At the end of the day, Tevye determines that he cannot endorse Chava's decision to marry a non-Jewish man. But the decision comes only after an intense internal deliberation. Tevye at least gives his daughter the time of day, though he ultimately rejects her choice.
Though Tevye is the film's protagonist, each audience can be left to judge the merits of his choices. While is likely that some Orthodox Jewish viewers will see his rejection of his daughter's decision as unfortunate yet necessary, many others will feel disgust at the way he seems to be treating a person whom he loves.

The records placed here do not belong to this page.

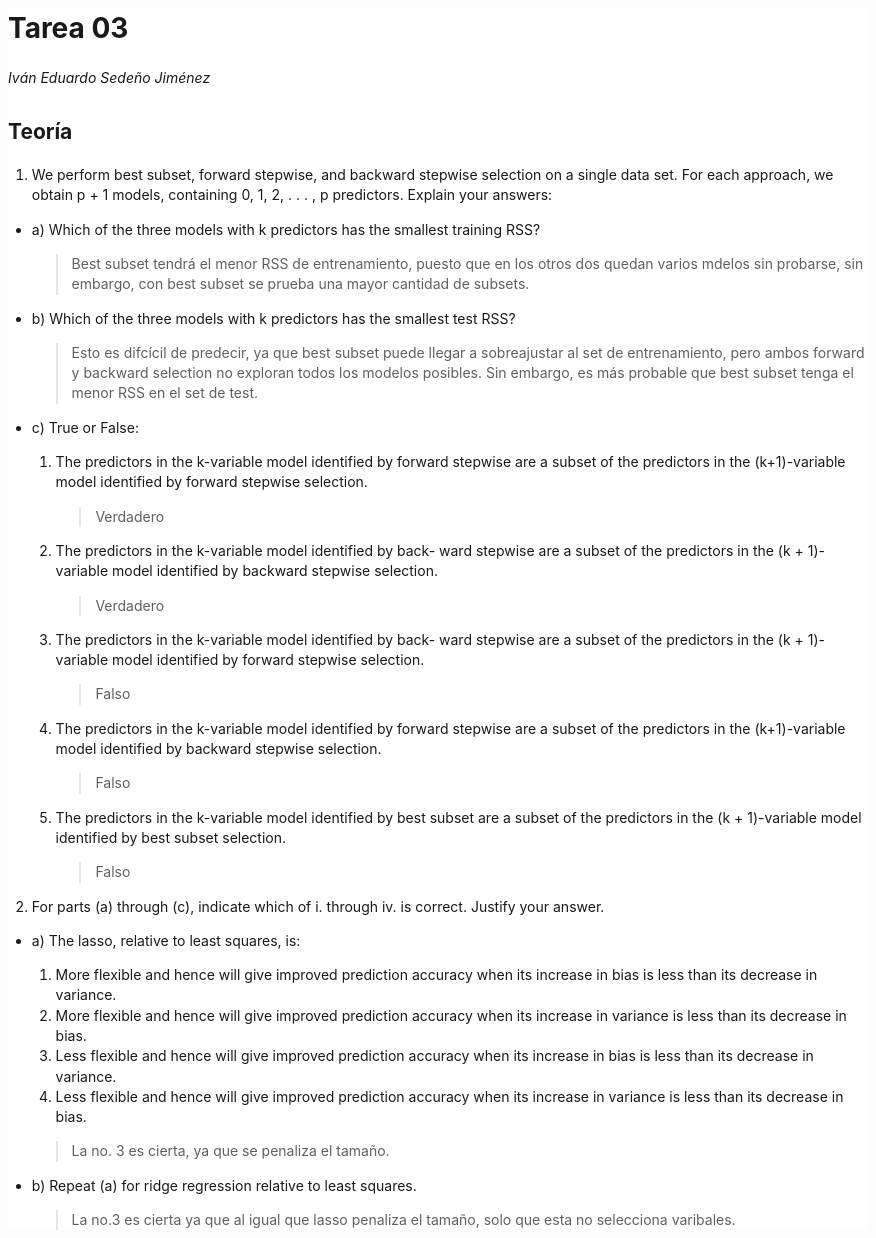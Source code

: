 # Tarea 03

_Iván Eduardo Sedeño Jiménez_

## Teoría  

1. We perform best subset, forward stepwise, and backward stepwise selection on a single data set. For each approach, we obtain p + 1 models, containing 0, 1, 2, . . . , p predictors. Explain your answers:
 - a) Which of the three models with k predictors has the smallest training RSS?
    > Best subset tendrá el menor RSS de entrenamiento, puesto que en los otros dos quedan varios mdelos sin probarse, sin embargo, con best subset se prueba una mayor cantidad de subsets.

 - b) Which of the three models with k predictors has the smallest test RSS?
    > Esto es difcícil de predecir, ya que best subset puede llegar a sobreajustar al set de entrenamiento, pero ambos forward y backward selection no exploran todos los modelos posibles. Sin embargo, es más probable que best subset tenga el menor RSS en el set de test.

 - c) True or False:
    1. The predictors in the k-variable model identified by forward stepwise are a subset of the predictors in the (k+1)-variable model identified by forward stepwise selection.
       > Verdadero

    2. The predictors in the k-variable model identified by back- ward stepwise are a subset of the predictors in the (k + 1)- variable model identified by backward stepwise selection.
       > Verdadero

    3. The predictors in the k-variable model identified by back- ward stepwise are a subset of the predictors in the (k + 1)- variable model identified by forward stepwise selection.
       > Falso

    4. The predictors in the k-variable model identified by forward stepwise are a subset of the predictors in the (k+1)-variable model identified by backward stepwise selection.
       > Falso

    5. The predictors in the k-variable model identified by best subset are a subset of the predictors in the (k + 1)-variable model identified by best subset selection.
       > Falso

2. For parts (a) through (c), indicate which of i. through iv. is correct. Justify your answer.
 - a) The lasso, relative to least squares, is:
    1. More flexible and hence will give improved prediction accuracy when its increase in bias is less than its decrease in variance.
    2. More flexible and hence will give improved prediction accuracy when its increase in variance is less than its decrease in bias.
    3. Less flexible and hence will give improved prediction accuracy when its increase in bias is less than its decrease in variance.
    4. Less flexible and hence will give improved prediction accuracy when its increase in variance is less than its decrease in bias.  

    > La no. 3 es cierta, ya que se penaliza el tamaño.

 - b) Repeat (a) for ridge regression relative to least squares.
    > La no.3 es cierta ya que al igual que lasso penaliza el tamaño, solo que esta no selecciona varibales.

My Orthodox community of today is far more advanced than the Shtetl depicted in Fiddler on the Roof. We have shed much of our ancestral superstitions and have largely embraced science and the culture around us. Nevertheless, the Orthodox community today still struggles to confront the outside world, to keep up with the demands of modernity. For instance, the Orthodox Jewish community has a long way to go on the topic of gay rights and the place of women in communal life. There are different sides to these issues, with many passionate voices espousing one view or another. But as Tevye does in his internal monologue, we must at least carefully listen to the merits of each side and weigh the merits of each case. Immediate rejection of divergent views can only lead to hostility and misunderstanding.
As a community, we must adopt Tevye's approach and face the most intense issues with a degree of empathy. And regardless of the conclusions we eventually draw, we have to remember the great importance of listening to the voices of those we love.